ロシアが本土攻撃に備える動き、不可解なその意味は
Five Signs That Russia Is Preparing for All-Out War
ロシア軍の核戦力を使った軍事演習。写真はICBMの「ヤルス』(10月26日、ロシア国防省がリリースした映像より)Russian Defence Ministry/REUTERS
<防空シェルターの設置や警察官の戦闘訓練など、本土攻撃への準備とみられる5つの兆候>
ウクライナ侵攻開始から8カ月。最近の動きを見ると、ロシアは自国本土が攻撃される事態を想定して準備を進めているようだ。
ロシアのウラジーミル・プーチン大統領は自軍が膨大な損失を被り、じわじわと後退を強いられるなか、危険な賭けに出るしかない状況に追い込まれつつある。

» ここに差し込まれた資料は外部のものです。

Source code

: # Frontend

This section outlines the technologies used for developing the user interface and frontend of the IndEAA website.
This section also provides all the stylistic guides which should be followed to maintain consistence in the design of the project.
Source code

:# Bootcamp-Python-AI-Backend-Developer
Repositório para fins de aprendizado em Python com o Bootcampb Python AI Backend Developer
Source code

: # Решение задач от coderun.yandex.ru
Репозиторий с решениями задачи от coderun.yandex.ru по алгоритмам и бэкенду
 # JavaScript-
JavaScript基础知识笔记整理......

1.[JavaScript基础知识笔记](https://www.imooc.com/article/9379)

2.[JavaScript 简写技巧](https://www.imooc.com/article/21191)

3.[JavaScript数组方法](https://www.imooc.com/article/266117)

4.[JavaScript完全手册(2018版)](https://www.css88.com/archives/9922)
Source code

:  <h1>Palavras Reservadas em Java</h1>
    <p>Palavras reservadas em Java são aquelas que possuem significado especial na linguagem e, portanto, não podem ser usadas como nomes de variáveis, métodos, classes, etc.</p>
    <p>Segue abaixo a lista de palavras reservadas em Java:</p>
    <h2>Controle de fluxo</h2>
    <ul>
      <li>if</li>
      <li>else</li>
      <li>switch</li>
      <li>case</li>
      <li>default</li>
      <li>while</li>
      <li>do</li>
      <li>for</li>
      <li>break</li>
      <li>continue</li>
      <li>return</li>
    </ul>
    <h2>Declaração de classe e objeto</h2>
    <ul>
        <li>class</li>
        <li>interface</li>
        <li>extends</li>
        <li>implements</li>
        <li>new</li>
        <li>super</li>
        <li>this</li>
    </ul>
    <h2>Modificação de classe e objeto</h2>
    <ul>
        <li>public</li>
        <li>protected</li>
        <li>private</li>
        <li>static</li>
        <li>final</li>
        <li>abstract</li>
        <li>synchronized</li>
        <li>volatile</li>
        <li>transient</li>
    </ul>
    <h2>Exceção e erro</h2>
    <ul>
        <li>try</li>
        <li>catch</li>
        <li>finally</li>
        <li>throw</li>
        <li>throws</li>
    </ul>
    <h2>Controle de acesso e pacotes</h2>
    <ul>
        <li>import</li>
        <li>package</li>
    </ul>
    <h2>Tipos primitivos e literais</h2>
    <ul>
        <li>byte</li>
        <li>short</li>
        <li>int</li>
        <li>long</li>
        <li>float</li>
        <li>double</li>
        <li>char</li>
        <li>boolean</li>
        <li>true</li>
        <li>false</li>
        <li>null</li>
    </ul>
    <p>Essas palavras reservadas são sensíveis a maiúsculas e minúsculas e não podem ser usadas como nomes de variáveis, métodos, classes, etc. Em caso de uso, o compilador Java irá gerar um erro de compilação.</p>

9月21日には予備役30万人を召集する部分的動員を発令。次いでロシア軍が一部地域を占拠したウクライナの東・南部4州で、国際社会が無効とみなす「住民投票」を強行し、一方的に併合を宣言。さらに今月8日に起きたクリミア大橋爆発以降、ウクライナ各地へのミサイル攻撃を開始し、今も電力インフラの破壊をねらって激しい攻撃を続けている。
プーチンに忠誠を誓うチェチェン共和国のラムザン・カディロフ首長は10月19日、「もうじき全てが変わる」と予告めいた発言をし、ウクライナ戦争が新段階に突入したことをアビールした。
ロシアは既に全面戦争へのエスカレートを視野に入れて準備を進めているとみられる。以下はそれを示す5つの兆候だ。
1. 経済を戦時体制に移行
報道によれば、プーチンは今週ロシアの産業の半分近くを戦時体制下に置いたという。ロシアの独立系メディア、モスクワ・タイムズが、モスクワに本社を置く証券会社ロコのアナリストの予測として、推定40%の産業が総力戦に備えて軍需品の供出を最優先する生産体制を取ることになると伝えた。